Senior Army leaders, past and present, broke ground Wednesday on what will become the site of the National Museum of the United States Army.
Located on Fort Belvoir, Virginia, the 80-acre site will feature a 185,000-square-foot museum filled with about 30,000 artifacts and 15,000 pieces of artwork from the service's 241-year history.
Funded through donations, the museum will cost about $200 million to build and is expected to attract up to 750,000 visitors per year.
"I am proud to say that three years from now, in 2019 ... the Army will finally have its long-overdue national museum," retired Army Gen. Gordon Sullivan, chairman of the Army Historical Foundation, said during a ceremony at the site.
"This will be the museum of the entire U.S. Army ... through first-hand accounts -- soldier accounts -- never-seen before soldier artifacts, dramatic and dynamic venues, state-of-the-art technologies and high-quality soldier artwork," he said.
"It will take visitors on a fascinating journey throughout the history of the United States of America that will engage their imagination and curiosity, depicting the Army's contributions not only to the nation's defense but also to America's social, cultural, scientific, technological and economic growth," Sullivan said. "In short, Army history is American history."
Secretary of the Army Eric Fanning continued on the theme of the Army shaping American history.
"It was the Continental Army's founding general who went on to become our first president," he said. "It was an Army captain and second lieutenant -- Meriwether Lewis and William Clark, who led the first team to cross our continent, and it was the Army Corps of Engineers who would build the national roads, rails, canals and bridges to connect that continent.
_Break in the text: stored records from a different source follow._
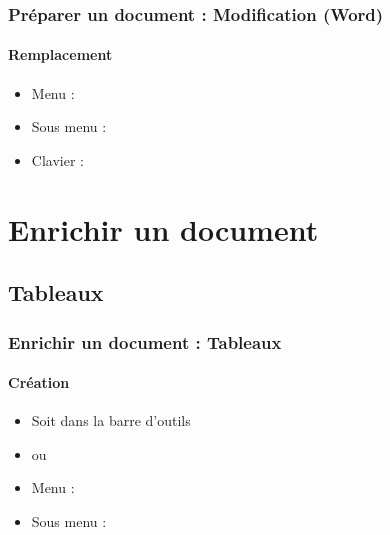\documentclass[xcolor=table]{beamer}
\begin{document}
\begin{frame}[t]
\frametitle{Préparer un document : Modification (Word)}
\framesubtitle{Remplacement}

\begin{minipage}{0.38\textwidth}
	\begin{itemize}
		\item Menu : 
		\item Sous menu : 
		\item Clavier : 
	\end{itemize}
\end{minipage}
\begin{minipage}{0.6\textwidth}	
\end{minipage}

\end{frame}

\section{Enrichir un document}

%

\subsection{Tableaux}

\begin{frame}
\frametitle{Enrichir un document : Tableaux}
\framesubtitle{Création}

\begin{minipage}{0.38\textwidth}
	\begin{itemize}
		\item Soit dans la barre d'outils
		\item ou
		\item Menu : 
		\item Sous menu : 
	\end{itemize}
\end{minipage}
\begin{minipage}{0.20\textwidth}	
\end{minipage}
\begin{minipage}{0.40\textwidth}	
\end{minipage}

\end{frame}
\end{document}
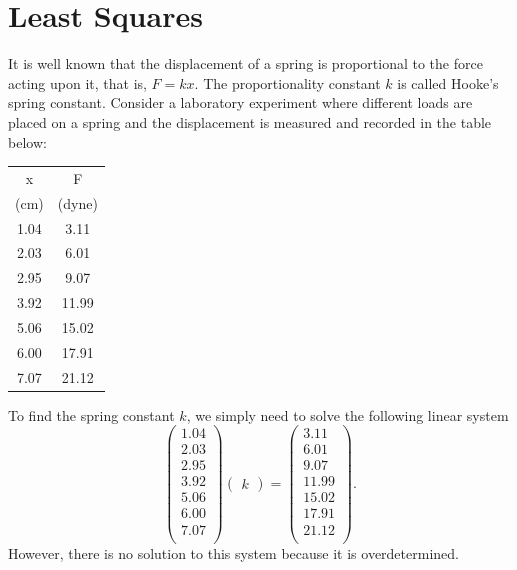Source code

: \section*{Least Squares}

It is well known that the displacement of a spring is proportional
to the force acting upon it, that is, $F = k x$.  The proportionality
constant $k$ is called Hooke's spring constant.  Consider a laboratory
experiment where different loads are placed on a spring and the displacement
is measured and recorded in the table below:
\vspace{5mm}\\
\begin{center}
\begin{tabular}{|c|c|}
	\hline
x & F \\
(cm) & (dyne)\\
\hline
1.04  & 3.11 \\
2.03  &  6.01\\
2.95  &  9.07\\
3.92  &  11.99\\
5.06  &  15.02\\
6.00  &  17.91\\
7.07  &  21.12\\
\hline
\end{tabular}
\end{center}
\vspace{5mm}
To find the spring constant $k$, we simply need to solve the following linear system
\[
\begin{pmatrix}
1.04\\
2.03\\
2.95\\
3.92\\
5.06\\
6.00\\
7.07\\
\end{pmatrix}
\begin{pmatrix}k\end{pmatrix} =
\begin{pmatrix}
3.11 \\
6.01\\
9.07\\
11.99\\
15.02\\
17.91\\
21.12\\
\end{pmatrix}.
\]
However, there is no solution to this system because it is overdetermined.
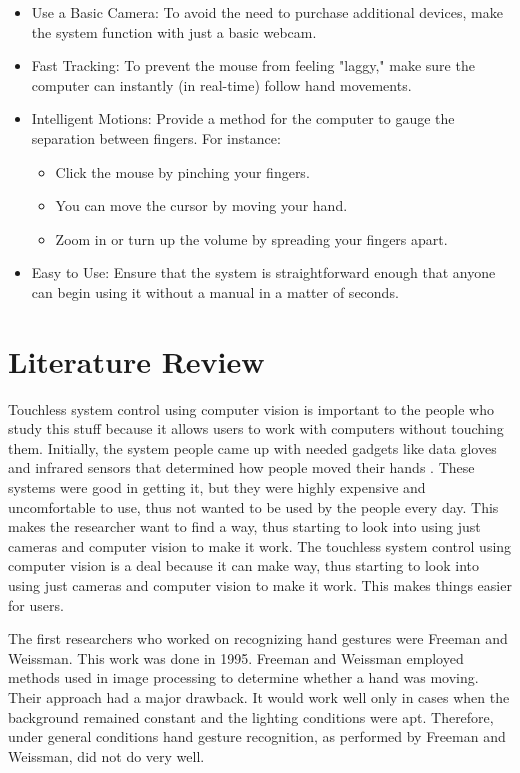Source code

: \documentclass[conference]{IEEEtran}
\begin{document}
\begin{itemize}
\item Use a Basic Camera: To avoid the need to purchase additional devices, make the system function with just a basic webcam.
\item Fast Tracking: To prevent the mouse from feeling "laggy," make sure the computer can instantly (in real-time) follow hand movements.
\item Intelligent Motions: Provide a method for the computer to gauge the separation between fingers. For instance:
\begin{itemize}
\item Click the mouse by pinching your fingers.
\item You can move the cursor by moving your hand.
\item Zoom in or turn up the volume by spreading your fingers apart.
\end{itemize}
\item Easy to Use: Ensure that the system is straightforward enough that anyone can begin using it without a manual in a matter of seconds.
\end{itemize}

\section{Literature Review}
Touchless system control using computer vision is important to the people who study this stuff because it allows users to work with computers without touching them. Initially, the system people came up with needed gadgets like data gloves and infrared sensors that determined how people moved their hands \cite{ref8}. These systems were good in getting it, but they were highly expensive and uncomfortable to use, thus not wanted to be used by the people every day. This makes the researcher want to find a way, thus starting to look into using just cameras and computer vision to make it work. The touchless system control using computer vision is a deal because it can make way, thus starting to look into using just cameras and computer vision to make it work. This makes things easier for users.

The first researchers who worked on recognizing hand gestures were Freeman and Weissman. This work was done in 1995. Freeman and Weissman employed methods used in image processing to determine whether a hand was moving. Their approach had a major drawback. It would work well only in cases when the background remained constant and the lighting conditions were apt. Therefore, under general conditions hand gesture recognition, as performed by Freeman and Weissman, did not do very well.
\end{document}

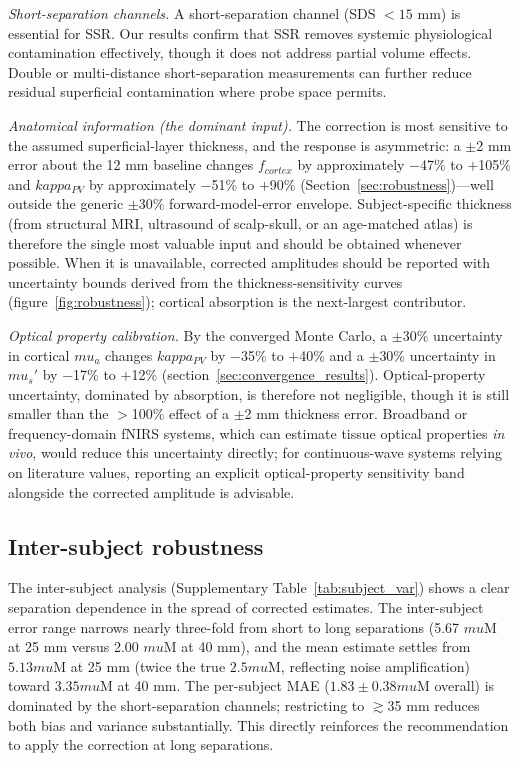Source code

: \documentclass[11pt]{article}
\def\kappa{kappa}%
\def\mu{mu}%
\def\mathrm#1{#1}%
\def\,{ }%
\begin{document}
\textit{Short-separation channels.} A short-separation channel (SDS $< 15$\,mm) is essential for SSR. Our results confirm that SSR removes systemic physiological contamination effectively, though it does not address partial volume effects. Double or multi-distance short-separation measurements\cite{r38} can further reduce residual superficial contamination where probe space permits.

\textit{Anatomical information (the dominant input).} The correction is most sensitive to the assumed superficial-layer thickness, and the response is asymmetric: a $\pm$2\,mm error about the 12\,mm baseline changes $f_{\mathrm{cortex}}$ by approximately $-$47\% to $+$105\% and $\kappa_{\mathrm{PV}}$ by approximately $-$51\% to $+$90\% (Section~\ref{sec:robustness})---well outside the generic $\pm$30\% forward-model-error envelope. Subject-specific thickness (from structural MRI, ultrasound of scalp-skull, or an age-matched atlas) is therefore the single most valuable input and should be obtained whenever possible. When it is unavailable, corrected amplitudes should be reported with uncertainty bounds derived from the thickness-sensitivity curves (figure~\ref{fig:robustness}); cortical absorption is the next-largest contributor.

\textit{Optical property calibration.} By the converged Monte Carlo, a $\pm$30\% uncertainty in cortical $\mu_a$ changes $\kappa_{\mathrm{PV}}$ by $-$35\% to $+$40\% and a $\pm$30\% uncertainty in $\mu_s'$ by $-$17\% to $+$12\% (section~\ref{sec:convergence_results}). Optical-property uncertainty, dominated by absorption, is therefore not negligible, though it is still smaller than the $>$100\% effect of a $\pm$2\,mm thickness error. Broadband or frequency-domain fNIRS systems, which can estimate tissue optical properties \textit{in vivo}, would reduce this uncertainty directly; for continuous-wave systems relying on literature values, reporting an explicit optical-property sensitivity band alongside the corrected amplitude is advisable.

\subsection{Inter-subject robustness}

The inter-subject analysis (Supplementary Table~\ref{tab:subject_var}) shows a clear separation dependence in the spread of corrected estimates. The inter-subject error range narrows nearly three-fold from short to long separations (5.67\,$\mu$M at 25\,mm versus 2.00\,$\mu$M at 40\,mm), and the mean estimate settles from $5.13\,\mu$M at 25\,mm (twice the true $2.5\,\mu$M, reflecting noise amplification) toward $3.35\,\mu$M at 40\,mm. The per-subject MAE ($1.83 \pm 0.38\,\mu$M overall) is dominated by the short-separation channels; restricting to $\gtrsim$35\,mm reduces both bias and variance substantially. This directly reinforces the recommendation to apply the correction at long separations.
\end{document}

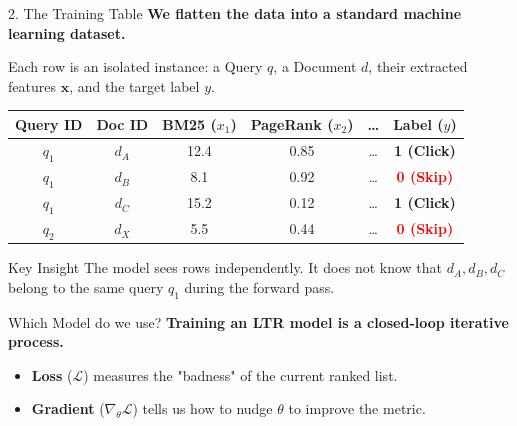 \documentclass[aspectratio=169]{beamer}
\newif\ifanimated
\newcommand{\cpause}{\ifanimated\pause\fi}
\begin{document}
\begin{frame}[shrink=5]{2. The Training Table}
\textbf{We flatten the data into a standard machine learning dataset.}

\vspace{0.8em}
Each row is an isolated instance: a Query $q$, a Document $d$, their extracted features $\mathbf{x}$, and the target label $y$.

\vspace{1em}
\begin{center}
\small
\begin{tabular}{cc | ccc | c}
\toprule
\textbf{Query ID} & \textbf{Doc ID} & \textbf{BM25 ($x_1$)} & \textbf{PageRank ($x_2$)} & \dots & \textbf{Label ($y$)} \\
\midrule
$q_1$ & $d_A$ & 12.4 & 0.85 & \dots & \textcolor{green!70!black}{\textbf{1 (Click)}} \\
$q_1$ & $d_B$ & 8.1 & 0.92 & \dots & \textcolor{red}{\textbf{0 (Skip)}} \\
$q_1$ & $d_C$ & 15.2 & 0.12 & \dots & \textcolor{green!70!black}{\textbf{1 (Click)}} \\
\midrule
$q_2$ & $d_X$ & 5.5 & 0.44 & \dots & \textcolor{red}{\textbf{0 (Skip)}} \\
\bottomrule
\end{tabular}
\end{center}
\cpause
\vspace{0.5em}
\begin{exampleblock}{Key Insight}
The model sees rows independently. It does not know that $d_A, d_B, d_C$ belong to the same query $q_1$ during the forward pass.
\end{exampleblock}
\end{frame}


\begin{frame}{Which Model do we use?}
\textbf{Training an LTR model is a closed-loop iterative process.}

\vspace{0.8em}
\begin{center}
\resizebox{0.9\textwidth}{!}{

}
\end{center}

\vspace{0.8em}
\begin{itemize}
    \item \textbf{Loss} ($\mathcal{L}$) measures the "badness" of the current ranked list.
    \item \textbf{Gradient} ($\nabla_\theta \mathcal{L}$) tells us how to nudge $\theta$ to improve the metric.
\end{itemize}
\end{frame}
\end{document}
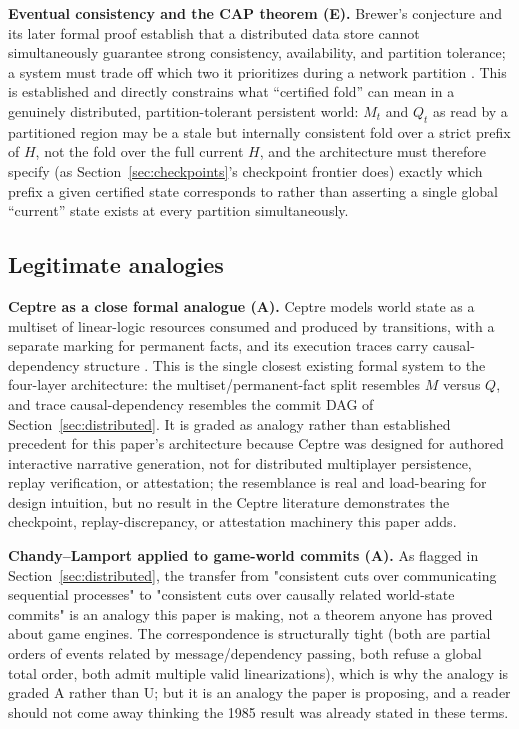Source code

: \documentclass[11pt]{article}
\begin{document}
\textbf{Eventual consistency and the CAP theorem (E).} Brewer's conjecture and its later formal proof establish that a distributed data store cannot simultaneously guarantee strong consistency, availability, and partition tolerance; a system must trade off which two it prioritizes during a network partition \cite{gilbertlynch2002}. This is established and directly constrains what ``certified fold'' can mean in a genuinely distributed, partition-tolerant persistent world: $M_t$ and $Q_t$ as read by a partitioned region may be a stale but internally consistent fold over a strict prefix of $H$, not the fold over the full current $H$, and the architecture must therefore specify (as Section~\ref{sec:checkpoints}'s checkpoint frontier does) exactly which prefix a given certified state corresponds to rather than asserting a single global ``current'' state exists at every partition simultaneously.

\subsection{Legitimate analogies}
\label{sec:analogies}

\textbf{Ceptre as a close formal analogue (A).} Ceptre models world state as a multiset of linear-logic resources consumed and produced by transitions, with a separate marking for permanent facts, and its execution traces carry causal-dependency structure \cite{martens2015}. This is the single closest existing formal system to the four-layer architecture: the multiset/permanent-fact split resembles $M$ versus $Q$, and trace causal-dependency resembles the commit DAG of Section~\ref{sec:distributed}. It is graded as analogy rather than established precedent for this paper's architecture because Ceptre was designed for authored interactive narrative generation, not for distributed multiplayer persistence, replay verification, or attestation; the resemblance is real and load-bearing for design intuition, but no result in the Ceptre literature demonstrates the checkpoint, replay-discrepancy, or attestation machinery this paper adds.

\textbf{Chandy--Lamport applied to game-world commits (A).} As flagged in Section~\ref{sec:distributed}, the transfer from "consistent cuts over communicating sequential processes" to "consistent cuts over causally related world-state commits" is an analogy this paper is making, not a theorem anyone has proved about game engines. The correspondence is structurally tight (both are partial orders of events related by message/dependency passing, both refuse a global total order, both admit multiple valid linearizations), which is why the analogy is graded A rather than U; but it is an analogy the paper is proposing, and a reader should not come away thinking the 1985 result was already stated in these terms.
\end{document}
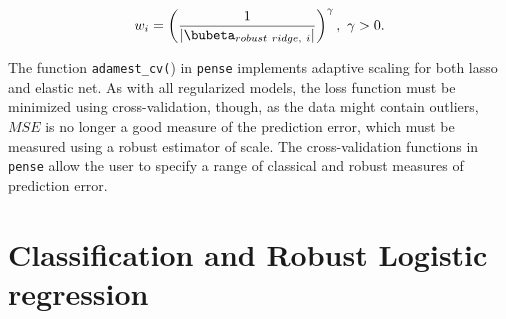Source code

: \documentclass[graybox,envcountchap,sectrefs]{svmono}\usepackage[]{graphicx}\usepackage[]{xcolor}
\begin{document}
\begin{appendices}
\begin{equation}
w_{i}=\left(\frac{1}{\left|\bubeta_{robust\ ridge,\ i}\right|}\right)^{\gamma},\ \gamma>0.\label{eq:AdaptiveElasticNetWeights-1}
\end{equation}

The function \texttt{adamest\_cv(}) in \texttt{pense} implements adaptive
scaling for both lasso and elastic net. As with all regularized models,
the loss function must be minimized using cross-validation, though,
as the data might contain outliers, $MSE$ is no longer a good measure
of the prediction error, which must be measured using a robust estimator
of scale. The cross-validation functions in \texttt{pense} allow the
user to specify a range of classical and robust measures of prediction
error. 


\section{Classification and Robust Logistic regression }


\end{appendices}
\end{document}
"This museum will chronicle this history, the history of how the Army's people have always been our nation's pioneers," Fanning said.
Army Chief of Staff Gen. Mark Milley told the audience that the new museum will offer an experience "free of charge" that cannot be found on the internet.
"Although you can Google it, and you can Google a lot about American history, you can never truly connect unless you can see the weapons they used, the uniforms they wore, the stories they told, the letters they wrote, the equipment that kept them alive," Milley said.
"This museum will enhance what all of us have learned in school about America, about our Army, about the cost, the pain and the sacrifice of war -- not in dollars but in lives," he said.
The museum will feature three main galleries -- Soldier Stories, Fighting for the Nation, and Army and Society. The Fighting for the Nation Gallery will be broken down into six sub-galleries that cover a different periods in the Army's history, starting with the Revolutionary War and ending with the most recent wars in Iraq and Afghanistan.
The outside grounds of the museum campus will include a memorial garden, amphitheater, parade ground and trail. Space is being planned to accommodate ceremonies, re-enactments, reunions, lectures and educational programs.
"Recounting the history of an institution as old as our nation -- actually older -- and in celebrating the service of over 30 million American men and women who have worn the uniform of the United States Army … requires a unique national education destination," Sullivan said.